It is frequently stated (in textbooks, on Wikipedia) that the "Law of large numbers" in mathematical probability theory is a statement about relative frequencies of occurrence of an event in a finite number of trials or that it "relates the axiomatic concept of probability to the statistical concept of frequency". Isn't this is a methodological mistake of ascribing an interpretation to a mathematical term, perhaps relying too much on the colorful language, that does not at all follow from how this term is mathematically defined? Recall the typical derivation of the WLLN:
Let $X_1, X_2, …, X_n$ be a sequence of n independent and identically distributed random variables with the same finite mean $\mu$, and with variance $\sigma^2$ and let:
$\overline{X}=\tfrac1n(X_1+\cdots+X_n)$
We have:
$E[\overline{X}] = \frac{E[X_1+…+X_n]}{n} = \frac{E[X_1]+…+E[X_n]}{n} =
\frac{n\mu}{n} = \mu$ $Var[\overline{X}] = \frac{Var[X_1+…+X_n]}{n^2} = \frac{Var[X_1]+…+Var[X_n]}{n^2} = \frac{n\sigma^2}{n^2} =
\frac{\sigma^2}{n}$And from Chebyshev's inequality:
$P(|\overline{X}-\mu|>\epsilon) \le \frac{\sigma^2}{n\epsilon^2}$
And so X is said to converge in probability to $\mu$.
Now consider what is strictly speaking the meaning of this expression in the axiomatic framework it is derived in:
$P(|\overline{X}-\mu|>\epsilon) \le \frac{\sigma^2}{n\epsilon^2}$
$P()$, everywhere it occurs in the derivation, is known only to be a number satisfying Kolmogorov's axioms, so a number between 0 and 1, and so forth, but none of the axioms introduce any theoretical equivalent of the intuitive notion of frequency.
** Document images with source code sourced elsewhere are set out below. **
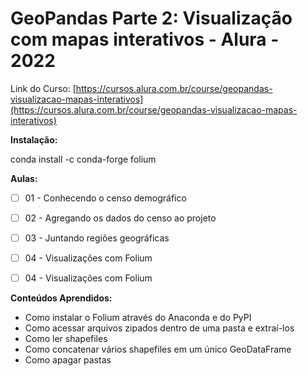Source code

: # GeoPandas Parte 2: Visualização com mapas interativos - Alura - 2022

Link do Curso: [https://cursos.alura.com.br/course/geopandas-visualizacao-mapas-interativos](https://cursos.alura.com.br/course/geopandas-visualizacao-mapas-interativos)

**Instalação:**  

conda install -c conda-forge folium

 
**Aulas:**  
  
- [ ] 01 - Conhecendo o censo demográfico
  
- [ ] 02 - Agregando os dados do censo ao projeto
  
- [ ] 03 - Juntando regiões geográficas 
  
- [ ] 04 - Visualizações com Folium
  
- [ ] 04 - Visualizações com Folium

**Conteúdos Aprendidos:**  

- Como instalar o Folium através do Anaconda e do PyPI
- Como acessar arquivos zipados dentro de uma pasta e extraí-los
- Como ler shapefiles
- Como concatenar vários shapefiles em um único GeoDataFrame
- Como apagar pastas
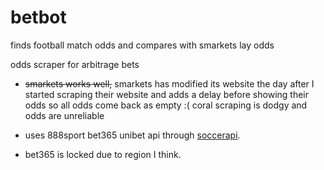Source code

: # betbot

finds football match odds and compares with smarkets lay odds

odds scraper for arbitrage bets

- ~~smarkets works well,~~ smarkets has modified its website the day after I started scraping
their website and adds a delay before showing their odds so all odds come
back as empty :( coral scraping is dodgy and odds are unreliable

- uses 888sport bet365 unibet api through [soccerapi](https://github.com/S1M0N38/soccerapi).

- bet365 is locked due to region I think.
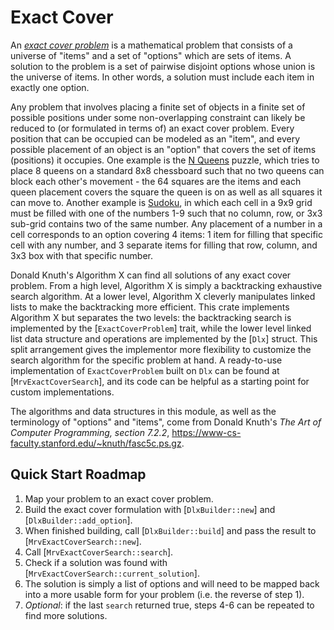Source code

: # Exact Cover

An *[exact cover problem]* is a mathematical problem that consists of a
universe of "items" and a set of "options" which are sets of items. A
solution to the problem is a set of pairwise disjoint options whose union is
the universe of items. In other words, a solution must include each item in
exactly one option.

Any problem that involves placing a finite set of objects in a finite set of
possible positions under some non-overlapping constraint can likely be
reduced to (or formulated in terms of) an exact cover problem. Every
position that can be occupied can be modeled as an "item", and every
possible placement of an object is an "option" that covers the set of items
(positions) it occupies. One example is the [N Queens] puzzle, which tries
to place 8 queens on a standard 8x8 chessboard such that no two queens can
block each other's movement - the 64 squares are the items and each queen
placement covers the square the queen is on as well as all squares it can
move to. Another example is [Sudoku], in which each cell in a 9x9 grid must
be filled with one of the numbers 1-9 such that no column, row, or 3x3
sub-grid contains two of the same number. Any placement of a number in a
cell corresponds to an option covering 4 items: 1 item for filling that
specific cell with any number, and 3 separate items for filling that row,
column, and 3x3 box with that specific number.

Donald Knuth's Algorithm X can find all solutions of any exact cover
problem. From a high level, Algorithm X is simply a backtracking exhaustive
search algorithm. At a lower level, Algorithm X cleverly manipulates linked
lists to make the backtracking more efficient. This crate implements
Algorithm X but separates the two levels: the backtracking search is
implemented by the [`ExactCoverProblem`] trait, while the lower level linked
list data structure and operations are implemented by the [`Dlx`] struct.
This split arrangement gives the implementor more flexibility to customize
the search algorithm for the specific problem at hand. A ready-to-use
implementation of `ExactCoverProblem` built on `Dlx` can be found at
[`MrvExactCoverSearch`], and its code can be helpful as a starting point for
custom implementations.

The algorithms and data structures in this module, as well as the
terminology of "options" and "items", come from Donald Knuth's <cite>The Art
of Computer Programming, section 7.2.2</cite>,
<https://www-cs-faculty.stanford.edu/~knuth/fasc5c.ps.gz>.

[exact cover problem]: https://en.wikipedia.org/wiki/Exact_cover
[N Queens]: https://en.wikipedia.org/wiki/Eight_queens_puzzle
[Sudoku]: https://en.wikipedia.org/wiki/Sudoku

## Quick Start Roadmap

1. Map your problem to an exact cover problem.
2. Build the exact cover formulation with [`DlxBuilder::new`] and
   [`DlxBuilder::add_option`].
3. When finished building, call [`DlxBuilder::build`] and pass the result to
   [`MrvExactCoverSearch::new`].
4. Call [`MrvExactCoverSearch::search`].
5. Check if a solution was found with
   [`MrvExactCoverSearch::current_solution`].
6. The solution is simply a list of options and will need to be mapped back
   into a more usable form for your problem (i.e. the reverse of step 1).
7. _Optional_: if the last `search` returned true, steps 4-6 can be repeated
   to find more solutions.
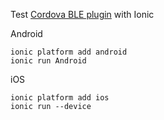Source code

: Test [Cordova BLE plugin](https://github.com/don/cordova-plugin-ble-central) with Ionic

Android

    ionic platform add android
    ionic run Android

iOS

    ionic platform add ios
    ionic run --device
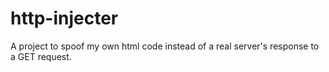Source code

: # http-injecter
A project to spoof my own html code instead of a real server's response to a GET request.
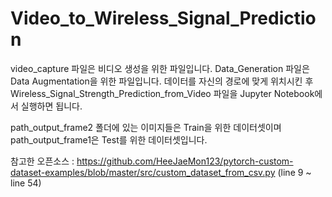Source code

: # Video_to_Wireless_Signal_Prediction

video_capture 파일은 비디오 생성을 위한 파일입니다.
Data_Generation 파일은 Data Augmentation을 위한 파일입니다.
데이터를 자신의 경로에 맞게 위치시킨 후 Wireless_Signal_Strength_Prediction_from_Video 파일을 Jupyter Notebook에서 실행하면 됩니다.

path_output_frame2 폴더에 있는 이미지들은 Train을 위한 데이터셋이며 path_output_frame1은 Test를 위한 데이터셋입니다.

참고한 오픈소스 : https://github.com/HeeJaeMon123/pytorch-custom-dataset-examples/blob/master/src/custom_dataset_from_csv.py   (line 9 ~ line 54)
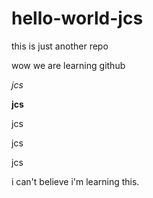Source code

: # hello-world-jcs
this is just another repo 

wow we are learning github

*jcs*

**jcs**

jcs

jcs

jcs

i can't believe i'm learning this. 
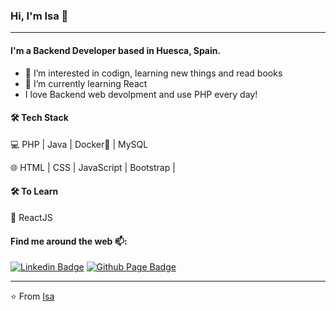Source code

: ### Hi, I'm Isa 👋
---

#### I'm a Backend Developer based in Huesca, Spain.

- 👀 I’m interested in codign, learning new things and read books
- 🌱 I’m currently learning React
- I love Backend web devolpment and use PHP every day!

#### 🛠 Tech Stack
💻   PHP | Java | Docker🐳 | MySQL

🌐   HTML | CSS | JavaScript | Bootstrap | 

#### 🛠 To Learn
🔧   ReactJS 

#### Find me around the web 📫:
[![Linkedin Badge](https://img.shields.io/badge/-LinkedIn-blue?style=flat-square&logo=Linkedin&logoColor=white&link=https://www.linkedin.com/in/isabelgonzalezanzano/)](https://www.linkedin.com/in/isabelgonzalezanzano/)
[![Github Page Badge](https://img.shields.io/badge/-Github_Page-000?style=flat-square&logo=Github&logoColor=white&link=https://github.com/IsabelGA89)](https://github.com/IsabelGA89)

---

⭐️ From [Isa](https://github.com/IsabelGA89)
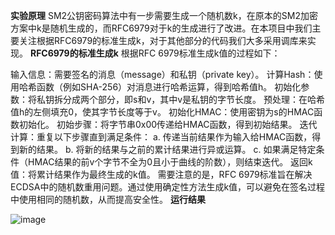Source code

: **实验原理**
SM2公钥密码算法中有一步需要生成一个随机数k，在原本的SM2加密方案中k是随机生成的，而RFC6979对于k的生成进行了改进。在本项目中我们主要关注根据RFC6979的标准生成k，对于其他部分的代码我们大多采用调库来实现。
**RFC6979的标准生成k**
根据RFC 6979标准生成k值的过程如下：

输入信息：需要签名的消息（message）和私钥（private key）。
计算Hash：使用哈希函数（例如SHA-256）对消息进行哈希运算，得到哈希值h。
初始化参数：将私钥拆分成两个部分，即s和v，其中v是私钥的字节长度。
预处理：在哈希值h的左侧填充0，使其字节长度等于v。
初始化HMAC：使用密钥为s的HMAC函数初始化。
初始步骤：将字节串0x00传递给HMAC函数，得到初始结果。
迭代计算：重复以下步骤直到满足条件： a. 传递当前结果作为输入给HMAC函数，得到新的结果。 b. 将新的结果与之前的累计结果进行异或运算。 c. 如果满足特定条件（HMAC结果的前v个字节不全为0且小于曲线的阶数），则结束迭代。
返回k值：将累计结果作为最终生成的k值。
需要注意的是，RFC 6979标准旨在解决ECDSA中的随机数重用问题。通过使用确定性方法生成k值，可以避免在签名过程中使用相同的随机数，从而提高安全性。
**运行结果**

![image](https://github.com/hackerhui123/groupx/assets/107422784/cf54f1bc-5f40-45d7-81ad-56410c8fef1e)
If additional assumptions about $P()$ are not made, the sentence can obviously not be interpreted at all, but what is also important the theoretical mean $\mu$ is not necessarily the mean value in an infinite number of trials, $\overline{X}$ is not necessarily the mean value from n trials, and so forth. Consider an experiment of tossing a fair coin repeatedly – quite obviously, nothing in Kolmogorov's axioms enforces using 1/2 for the probability of heads, you could just as well use $1/\sqrt{\pi}$, yet the derivation continues to "work", except the meaning of the various variables is not in agreement with their intuitive interpretations. The $P()$ might still mean something, it might be a quantification of an absurd belief of mine, the mathematical derivation continues be true regardless, in the sense that as long as the initial $P()'s$ satisfy axioms, theorems about other $P()'s$ follow, and with Kolmogorov's axioms providing only weak constraints on and not a definition of $P()$, it's basically only symbol manipulation.
This "relative frequency" interpretation frequently given seems to rest on an additional assumption, and this assumption seems to be a form of the law of large numbers itself. Consider this fragment from Kolmogorov's Grundbegriffe on applying the results of probability theory to the real world:
We apply the theory of probability to the actual world of experiment
in the following manner:…
4) Under certain conditions, which we shall not discuss here, we may
assume that the event A which may or may not occur under conditions S,
is assigned a real number P(A) which has the following
characteristics:a) One can be practically certain that if the complex of conditions S
is repeated a large number of times, n, then if m be the number of
occurrences of event A, the ratio m/n will differ very slightly from
P(A).
Which seems equivalent to introducing the weak law of large numbers in a particular, slightly different form, as an additional axiom.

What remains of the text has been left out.